▶ _Exercise_: Repeat only the stretch of lines below that runs from the line with "constant_sum = 2 * side_a" through the line with "t = np.linspace(0, 2 * np.pi, 300)", unaltered.

══ Information supplied

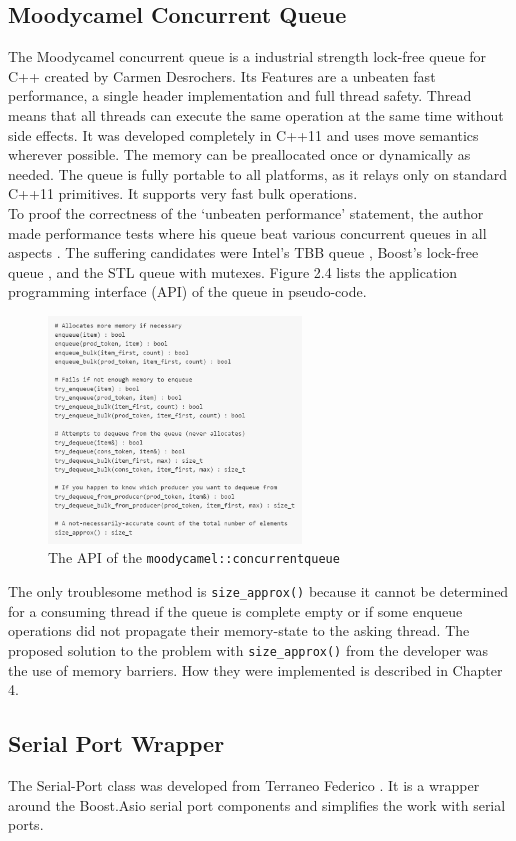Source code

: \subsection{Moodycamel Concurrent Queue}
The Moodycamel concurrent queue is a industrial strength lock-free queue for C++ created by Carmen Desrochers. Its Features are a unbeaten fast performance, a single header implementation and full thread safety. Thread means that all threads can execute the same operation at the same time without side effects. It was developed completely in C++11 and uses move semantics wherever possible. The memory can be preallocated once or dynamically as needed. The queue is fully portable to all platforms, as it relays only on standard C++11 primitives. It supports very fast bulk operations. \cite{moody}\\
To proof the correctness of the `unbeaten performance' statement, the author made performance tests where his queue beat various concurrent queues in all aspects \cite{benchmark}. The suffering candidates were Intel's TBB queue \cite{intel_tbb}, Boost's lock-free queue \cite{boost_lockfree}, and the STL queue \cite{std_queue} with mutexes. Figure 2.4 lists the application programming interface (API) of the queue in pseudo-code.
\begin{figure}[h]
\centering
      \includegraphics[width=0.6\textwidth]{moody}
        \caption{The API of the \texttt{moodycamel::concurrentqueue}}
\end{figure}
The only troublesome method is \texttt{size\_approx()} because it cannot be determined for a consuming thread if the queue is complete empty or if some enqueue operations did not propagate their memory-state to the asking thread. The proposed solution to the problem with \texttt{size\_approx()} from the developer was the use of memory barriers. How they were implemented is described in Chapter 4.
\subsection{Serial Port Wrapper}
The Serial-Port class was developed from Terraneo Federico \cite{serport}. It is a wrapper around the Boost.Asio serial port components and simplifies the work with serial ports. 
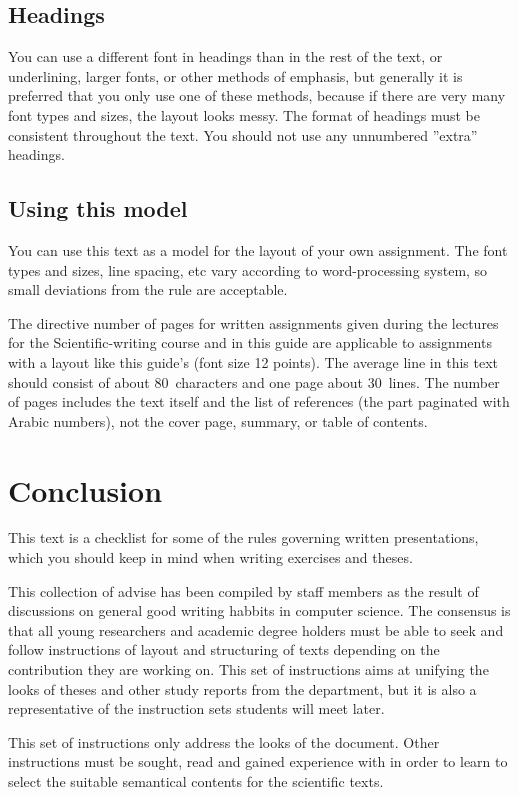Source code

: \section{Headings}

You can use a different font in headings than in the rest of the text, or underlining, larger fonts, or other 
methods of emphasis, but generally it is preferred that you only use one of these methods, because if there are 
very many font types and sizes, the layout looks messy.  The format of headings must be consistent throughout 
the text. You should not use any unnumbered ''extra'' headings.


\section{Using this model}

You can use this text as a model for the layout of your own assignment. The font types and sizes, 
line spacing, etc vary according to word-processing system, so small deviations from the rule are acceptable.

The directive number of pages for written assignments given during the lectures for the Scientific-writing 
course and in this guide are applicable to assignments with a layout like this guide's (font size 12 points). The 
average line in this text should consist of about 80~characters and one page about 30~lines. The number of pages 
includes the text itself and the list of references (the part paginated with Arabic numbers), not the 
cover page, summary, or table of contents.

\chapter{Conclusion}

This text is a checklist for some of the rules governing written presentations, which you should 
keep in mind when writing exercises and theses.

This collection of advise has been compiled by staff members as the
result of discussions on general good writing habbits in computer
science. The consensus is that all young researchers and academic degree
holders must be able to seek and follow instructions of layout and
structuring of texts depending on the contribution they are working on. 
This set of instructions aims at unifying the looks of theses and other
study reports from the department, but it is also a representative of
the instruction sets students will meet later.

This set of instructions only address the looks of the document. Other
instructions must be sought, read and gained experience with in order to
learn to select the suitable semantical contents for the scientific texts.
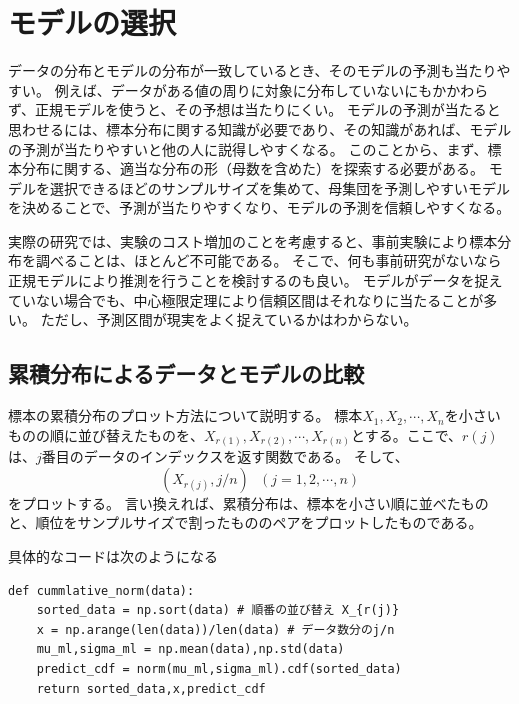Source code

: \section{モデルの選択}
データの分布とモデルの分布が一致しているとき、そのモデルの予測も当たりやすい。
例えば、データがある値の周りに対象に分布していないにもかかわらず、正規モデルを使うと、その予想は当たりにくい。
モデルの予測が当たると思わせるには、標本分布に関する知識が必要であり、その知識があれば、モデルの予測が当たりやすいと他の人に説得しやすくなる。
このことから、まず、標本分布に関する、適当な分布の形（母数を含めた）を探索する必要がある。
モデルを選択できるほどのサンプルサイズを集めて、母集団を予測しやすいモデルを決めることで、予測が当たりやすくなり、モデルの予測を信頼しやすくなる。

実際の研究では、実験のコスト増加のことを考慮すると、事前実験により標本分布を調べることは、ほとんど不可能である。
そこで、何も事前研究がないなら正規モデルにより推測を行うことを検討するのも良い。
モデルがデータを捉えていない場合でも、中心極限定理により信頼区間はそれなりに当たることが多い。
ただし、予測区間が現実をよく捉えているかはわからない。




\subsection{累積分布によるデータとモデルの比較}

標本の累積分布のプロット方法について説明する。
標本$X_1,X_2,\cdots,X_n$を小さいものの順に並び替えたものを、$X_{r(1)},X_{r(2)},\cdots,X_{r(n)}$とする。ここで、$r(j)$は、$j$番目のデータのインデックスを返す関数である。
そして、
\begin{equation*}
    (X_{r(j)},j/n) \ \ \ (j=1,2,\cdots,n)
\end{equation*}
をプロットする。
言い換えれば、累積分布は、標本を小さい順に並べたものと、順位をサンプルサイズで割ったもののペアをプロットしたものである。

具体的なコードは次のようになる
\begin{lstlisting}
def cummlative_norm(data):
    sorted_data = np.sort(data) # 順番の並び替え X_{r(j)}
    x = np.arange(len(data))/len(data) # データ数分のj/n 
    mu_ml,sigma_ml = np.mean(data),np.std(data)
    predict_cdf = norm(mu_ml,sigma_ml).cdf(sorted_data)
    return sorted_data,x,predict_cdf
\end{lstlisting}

════
══ Information supplied

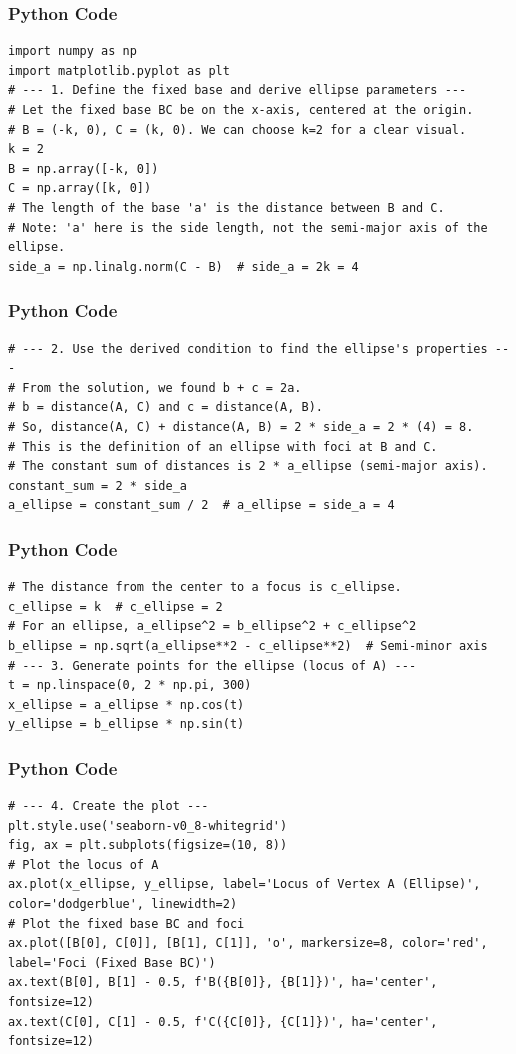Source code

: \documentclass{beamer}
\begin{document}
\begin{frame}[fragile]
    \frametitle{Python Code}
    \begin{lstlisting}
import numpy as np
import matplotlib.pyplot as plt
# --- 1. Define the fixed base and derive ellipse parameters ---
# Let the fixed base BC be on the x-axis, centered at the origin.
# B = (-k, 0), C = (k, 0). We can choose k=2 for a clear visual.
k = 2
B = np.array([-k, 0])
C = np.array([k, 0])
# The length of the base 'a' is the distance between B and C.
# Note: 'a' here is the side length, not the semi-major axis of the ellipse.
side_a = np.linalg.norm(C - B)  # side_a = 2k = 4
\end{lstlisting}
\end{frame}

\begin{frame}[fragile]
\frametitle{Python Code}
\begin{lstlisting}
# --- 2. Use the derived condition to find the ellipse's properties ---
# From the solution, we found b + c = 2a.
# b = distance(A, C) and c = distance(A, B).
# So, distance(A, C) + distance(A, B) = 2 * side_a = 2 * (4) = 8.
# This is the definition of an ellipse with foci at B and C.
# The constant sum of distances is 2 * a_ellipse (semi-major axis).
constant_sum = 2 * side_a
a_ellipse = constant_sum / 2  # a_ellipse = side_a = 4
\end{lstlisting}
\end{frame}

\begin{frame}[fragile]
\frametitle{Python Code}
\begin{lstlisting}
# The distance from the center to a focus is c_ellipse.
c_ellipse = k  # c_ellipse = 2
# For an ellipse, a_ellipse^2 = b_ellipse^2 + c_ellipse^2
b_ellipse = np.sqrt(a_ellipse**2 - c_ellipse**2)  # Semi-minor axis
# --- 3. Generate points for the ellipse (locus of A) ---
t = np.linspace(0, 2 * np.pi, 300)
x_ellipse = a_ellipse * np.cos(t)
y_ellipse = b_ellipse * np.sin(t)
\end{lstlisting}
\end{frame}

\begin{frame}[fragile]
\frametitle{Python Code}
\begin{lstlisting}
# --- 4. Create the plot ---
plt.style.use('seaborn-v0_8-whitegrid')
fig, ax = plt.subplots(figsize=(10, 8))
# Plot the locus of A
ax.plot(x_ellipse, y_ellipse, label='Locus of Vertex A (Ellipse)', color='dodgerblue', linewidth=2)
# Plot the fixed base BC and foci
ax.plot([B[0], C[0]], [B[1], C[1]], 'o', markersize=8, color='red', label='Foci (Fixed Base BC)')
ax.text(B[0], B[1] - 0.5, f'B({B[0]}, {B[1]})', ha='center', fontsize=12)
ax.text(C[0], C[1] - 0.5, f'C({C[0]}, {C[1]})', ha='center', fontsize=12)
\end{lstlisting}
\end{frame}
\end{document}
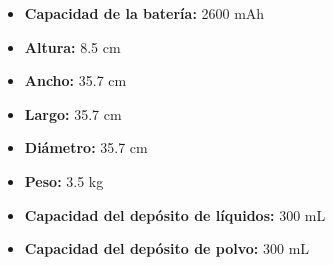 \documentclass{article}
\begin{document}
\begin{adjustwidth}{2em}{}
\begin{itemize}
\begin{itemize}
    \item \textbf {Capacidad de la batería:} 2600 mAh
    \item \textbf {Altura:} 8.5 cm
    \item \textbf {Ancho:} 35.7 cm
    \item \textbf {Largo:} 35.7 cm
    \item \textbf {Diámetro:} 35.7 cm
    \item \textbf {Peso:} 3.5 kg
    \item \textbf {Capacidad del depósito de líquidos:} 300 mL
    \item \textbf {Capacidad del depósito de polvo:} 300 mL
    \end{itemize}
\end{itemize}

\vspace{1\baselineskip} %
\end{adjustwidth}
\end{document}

════

▶ _Solution to the exercise_:
constant_sum = 2 * side_a
a_ellipse = constant_sum / 2  # a_ellipse = side_a = 4
\end{lstlisting}
\end{frame}

\begin{frame}[fragile]
\frametitle{Python Code}
\begin{lstlisting}
# The distance from the center to a focus is c_ellipse.
c_ellipse = k  # c_ellipse = 2
# For an ellipse, a_ellipse^2 = b_ellipse^2 + c_ellipse^2
b_ellipse = np.sqrt(a_ellipse**2 - c_ellipse**2)  # Semi-minor axis
# --- 3. Generate points for the ellipse (locus of A) ---
t = np.linspace(0, 2 * np.pi, 300)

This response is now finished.